益永スミコは生地の九州ではともかく、全国的にはおそらく無名の平和活動家であったが、レーバーネットの記録映画スタッフが出会い、貴重な記録映画となった。益永スミコは戦後の女性の労働組合運動を生み出した人で、それだけでも十分貴重だが、その後、赤軍派の死刑囚との養子縁組をしたり(同死刑囚の裁判でご両親らが疲れ果てて、裁判への傍聴や拘置所に会いに来ることすらできなくなったため)、平和運動に取り組み、特に第一期安倍内閣で出された教育基本法改悪や、憲法改正案などの動きに対して、粘り強い反対運動を行ってきた。こうした活動家の記録を掘り起こして、映像にまとめる作業は貴重であり、頭の下がる思いだ。また益永さんの活動ぶりは、一人でもできることが沢山あると教えてくれる。
上映後、映画を制作したレイバーネットの監督さん、スタッフとの交流があった。その中で益永さんの生涯(現在、病気で倒れて療養中)を「従わないこと」というキーワードで表現された。「従わないこと」は民主主義の根幹にかかわるキーワードだと思う。
ベトナム反戦運動華やかなりし頃、「非暴力直接行動」や「市民的不服従」ということばが紹介された。市民的不服従は欧米で"civil disobedience"というが、これはヘンリー・デイビッド・ソローが米国政府が行ったメキシコ戦争に反対して、税金不払いなど、政府の悪しき行動、決定に市民が従わない権利を表現した言葉で、同名のタイトルで自分の経験と主張を論文にまとめた。この文書が世界的に有名になり、現代民主主義の根幹に関わる重要文書として、英国労働党の公式な政治テキストとなり、かのガンディは南アフリカに弁護士として赴任する汽車の中で読み、多大な感化を受けて、人種差別撤廃運動に結実、これが戦後アメリカに戻って、キング牧師らの公民権運動やベトナム反戦、グリーンピースなどの様々な市民運動のキーワードになった。

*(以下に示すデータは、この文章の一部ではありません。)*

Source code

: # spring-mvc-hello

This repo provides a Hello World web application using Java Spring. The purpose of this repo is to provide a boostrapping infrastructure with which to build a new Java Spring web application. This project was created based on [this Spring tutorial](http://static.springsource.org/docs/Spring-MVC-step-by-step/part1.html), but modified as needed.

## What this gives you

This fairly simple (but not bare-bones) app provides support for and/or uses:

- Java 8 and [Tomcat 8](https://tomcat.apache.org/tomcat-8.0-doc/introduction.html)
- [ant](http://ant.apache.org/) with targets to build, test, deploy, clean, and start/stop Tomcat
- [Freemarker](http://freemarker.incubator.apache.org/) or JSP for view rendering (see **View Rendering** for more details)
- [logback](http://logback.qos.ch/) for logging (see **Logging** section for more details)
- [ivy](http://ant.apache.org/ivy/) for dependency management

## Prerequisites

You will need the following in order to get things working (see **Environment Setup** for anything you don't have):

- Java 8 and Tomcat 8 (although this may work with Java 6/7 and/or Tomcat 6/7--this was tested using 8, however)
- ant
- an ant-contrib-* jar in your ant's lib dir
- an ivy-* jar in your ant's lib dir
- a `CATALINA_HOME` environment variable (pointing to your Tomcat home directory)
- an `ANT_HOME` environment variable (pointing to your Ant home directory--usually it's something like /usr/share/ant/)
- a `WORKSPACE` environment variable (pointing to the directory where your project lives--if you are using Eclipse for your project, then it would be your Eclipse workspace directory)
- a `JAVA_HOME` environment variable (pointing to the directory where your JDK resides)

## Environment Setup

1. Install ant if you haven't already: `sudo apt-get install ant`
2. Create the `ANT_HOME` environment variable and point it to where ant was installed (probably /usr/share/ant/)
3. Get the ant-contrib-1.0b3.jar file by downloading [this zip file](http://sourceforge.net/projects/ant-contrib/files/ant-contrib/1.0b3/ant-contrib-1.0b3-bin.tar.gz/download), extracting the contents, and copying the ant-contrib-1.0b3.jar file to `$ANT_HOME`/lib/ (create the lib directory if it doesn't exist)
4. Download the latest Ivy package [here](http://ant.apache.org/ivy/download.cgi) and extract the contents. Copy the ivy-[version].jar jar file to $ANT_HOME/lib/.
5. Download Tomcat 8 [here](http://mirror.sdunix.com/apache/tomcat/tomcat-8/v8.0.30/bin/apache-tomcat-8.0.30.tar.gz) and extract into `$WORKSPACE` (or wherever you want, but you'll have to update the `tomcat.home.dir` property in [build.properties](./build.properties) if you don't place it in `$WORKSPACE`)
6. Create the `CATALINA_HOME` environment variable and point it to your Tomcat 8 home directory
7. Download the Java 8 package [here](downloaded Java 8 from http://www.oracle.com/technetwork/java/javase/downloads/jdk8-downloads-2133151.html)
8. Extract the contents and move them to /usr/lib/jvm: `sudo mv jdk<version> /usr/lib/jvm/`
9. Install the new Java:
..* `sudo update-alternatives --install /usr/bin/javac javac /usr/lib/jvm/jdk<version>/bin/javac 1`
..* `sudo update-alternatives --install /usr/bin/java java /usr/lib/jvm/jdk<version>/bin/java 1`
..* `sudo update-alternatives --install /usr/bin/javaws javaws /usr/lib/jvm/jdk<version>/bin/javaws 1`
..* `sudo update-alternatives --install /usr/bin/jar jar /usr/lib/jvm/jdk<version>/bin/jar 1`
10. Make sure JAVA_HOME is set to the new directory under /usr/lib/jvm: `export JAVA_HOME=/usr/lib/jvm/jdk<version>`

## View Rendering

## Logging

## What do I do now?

私がアメリカなどに通っていた時代、当日付き合っていた人々が「私は明日市民的不服従"civil disobedience"を実行してくる」とよく話していた。どういう意味かと思ったら、翌日のデモや座り込みで、わざと逮捕されるようなアクションを行い、−−運動、座り込み、逮捕者200名ーーなどと新聞やテレビに報道されて、市民の反対、不服従が強いことをアピールする、そのような行動の意味でつかわれていた。
例えば、クライマーが運動の標的の会社や銀行の本社の大きなビルに登って、巨大な横断幕を掲げて逮捕され、マスコミにアピールするなどの行動がよくおこなわれていた。
沖縄の高江のオスプレイ配備反対の座り込みも不服従だが、日本の戦後史の中で、最初の不服従行動は「高知生コン事件」だった。のちの「全国自然保護連合」の事務局長となった山崎圭二氏が、公害垂れ流しを一向に止めない同工場に生コンを流し込んで工場の操業を止め、裁判でも哲学論争になって、実質的に無罪を勝ち取った日本の裁判史上稀有な事件だった。そんなことを思い起こさせる今日の映画会だった。